> Prompt
An exact copy of every record is needed.

=-=-=

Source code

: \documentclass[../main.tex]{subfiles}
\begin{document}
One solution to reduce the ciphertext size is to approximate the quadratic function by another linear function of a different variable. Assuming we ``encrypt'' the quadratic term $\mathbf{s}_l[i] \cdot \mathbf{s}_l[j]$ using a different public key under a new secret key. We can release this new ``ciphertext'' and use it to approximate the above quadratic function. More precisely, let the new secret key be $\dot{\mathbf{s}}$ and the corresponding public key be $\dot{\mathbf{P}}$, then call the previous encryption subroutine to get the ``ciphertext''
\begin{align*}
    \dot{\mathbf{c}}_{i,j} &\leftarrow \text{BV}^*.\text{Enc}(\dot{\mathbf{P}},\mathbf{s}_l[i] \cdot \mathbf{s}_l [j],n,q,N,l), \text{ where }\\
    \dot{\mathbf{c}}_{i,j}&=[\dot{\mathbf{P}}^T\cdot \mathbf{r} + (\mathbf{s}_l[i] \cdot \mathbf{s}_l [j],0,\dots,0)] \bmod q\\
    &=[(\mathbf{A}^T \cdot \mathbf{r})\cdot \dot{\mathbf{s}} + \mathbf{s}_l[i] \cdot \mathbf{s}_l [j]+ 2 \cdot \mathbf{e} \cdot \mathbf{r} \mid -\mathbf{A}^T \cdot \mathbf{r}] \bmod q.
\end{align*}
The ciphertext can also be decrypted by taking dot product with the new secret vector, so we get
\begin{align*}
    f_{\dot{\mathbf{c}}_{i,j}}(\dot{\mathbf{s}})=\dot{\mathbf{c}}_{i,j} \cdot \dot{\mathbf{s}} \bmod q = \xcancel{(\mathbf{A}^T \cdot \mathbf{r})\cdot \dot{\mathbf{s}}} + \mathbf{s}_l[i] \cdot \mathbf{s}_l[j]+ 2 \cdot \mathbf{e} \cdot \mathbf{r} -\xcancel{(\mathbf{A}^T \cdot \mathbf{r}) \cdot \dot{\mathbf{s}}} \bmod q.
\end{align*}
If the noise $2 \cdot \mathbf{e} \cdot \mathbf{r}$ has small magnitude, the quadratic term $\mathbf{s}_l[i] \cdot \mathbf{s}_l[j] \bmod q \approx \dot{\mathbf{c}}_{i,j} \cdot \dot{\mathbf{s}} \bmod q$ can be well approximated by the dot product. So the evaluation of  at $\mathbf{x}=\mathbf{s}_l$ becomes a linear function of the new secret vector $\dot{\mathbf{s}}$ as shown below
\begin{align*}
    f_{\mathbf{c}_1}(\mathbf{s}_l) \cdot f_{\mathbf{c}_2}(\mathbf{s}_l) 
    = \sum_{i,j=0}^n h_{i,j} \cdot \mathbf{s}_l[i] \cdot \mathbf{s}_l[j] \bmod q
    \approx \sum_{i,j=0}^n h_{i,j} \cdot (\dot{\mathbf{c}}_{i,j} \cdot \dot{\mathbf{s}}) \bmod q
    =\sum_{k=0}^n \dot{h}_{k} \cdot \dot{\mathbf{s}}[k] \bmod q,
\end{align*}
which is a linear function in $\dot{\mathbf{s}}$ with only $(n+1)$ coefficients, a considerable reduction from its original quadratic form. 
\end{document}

=-=-=

> Exercise result
Source code

: \documentclass[../main.tex]{subfiles}
\begin{document}
One solution to reduce the ciphertext size is to approximate the quadratic function by another linear function of a different variable. Assuming we ``encrypt'' the quadratic term $\mathbf{s}_l[i] \cdot \mathbf{s}_l[j]$ using a different public key under a new secret key. We can release this new ``ciphertext'' and use it to approximate the above quadratic function. More precisely, let the new secret key be $\dot{\mathbf{s}}$ and the corresponding public key be $\dot{\mathbf{P}}$, then call the previous encryption subroutine to get the ``ciphertext''
\begin{align*}
    \dot{\mathbf{c}}_{i,j} &\leftarrow \text{BV}^*.\text{Enc}(\dot{\mathbf{P}},\mathbf{s}_l[i] \cdot \mathbf{s}_l [j],n,q,N,l), \text{ where }\\
    \dot{\mathbf{c}}_{i,j}&=[\dot{\mathbf{P}}^T\cdot \mathbf{r} + (\mathbf{s}_l[i] \cdot \mathbf{s}_l [j],0,\dots,0)] \bmod q\\
    &=[(\mathbf{A}^T \cdot \mathbf{r})\cdot \dot{\mathbf{s}} + \mathbf{s}_l[i] \cdot \mathbf{s}_l [j]+ 2 \cdot \mathbf{e} \cdot \mathbf{r} \mid -\mathbf{A}^T \cdot \mathbf{r}] \bmod q.
\end{align*}
The ciphertext can also be decrypted by taking dot product with the new secret vector, so we get
\begin{align*}
    f_{\dot{\mathbf{c}}_{i,j}}(\dot{\mathbf{s}})=\dot{\mathbf{c}}_{i,j} \cdot \dot{\mathbf{s}} \bmod q = \xcancel{(\mathbf{A}^T \cdot \mathbf{r})\cdot \dot{\mathbf{s}}} + \mathbf{s}_l[i] \cdot \mathbf{s}_l[j]+ 2 \cdot \mathbf{e} \cdot \mathbf{r} -\xcancel{(\mathbf{A}^T \cdot \mathbf{r}) \cdot \dot{\mathbf{s}}} \bmod q.
\end{align*}
If the noise $2 \cdot \mathbf{e} \cdot \mathbf{r}$ has small magnitude, the quadratic term $\mathbf{s}_l[i] \cdot \mathbf{s}_l[j] \bmod q \approx \dot{\mathbf{c}}_{i,j} \cdot \dot{\mathbf{s}} \bmod q$ can be well approximated by the dot product. So the evaluation of  at $\mathbf{x}=\mathbf{s}_l$ becomes a linear function of the new secret vector $\dot{\mathbf{s}}$ as shown below
\begin{align*}
    f_{\mathbf{c}_1}(\mathbf{s}_l) \cdot f_{\mathbf{c}_2}(\mathbf{s}_l) 
    = \sum_{i,j=0}^n h_{i,j} \cdot \mathbf{s}_l[i] \cdot \mathbf{s}_l[j] \bmod q
    \approx \sum_{i,j=0}^n h_{i,j} \cdot (\dot{\mathbf{c}}_{i,j} \cdot \dot{\mathbf{s}}) \bmod q
    =\sum_{k=0}^n \dot{h}_{k} \cdot \dot{\mathbf{s}}[k] \bmod q,
\end{align*}
which is a linear function in $\dot{\mathbf{s}}$ with only $(n+1)$ coefficients, a considerable reduction from its original quadratic form. 
\end{document}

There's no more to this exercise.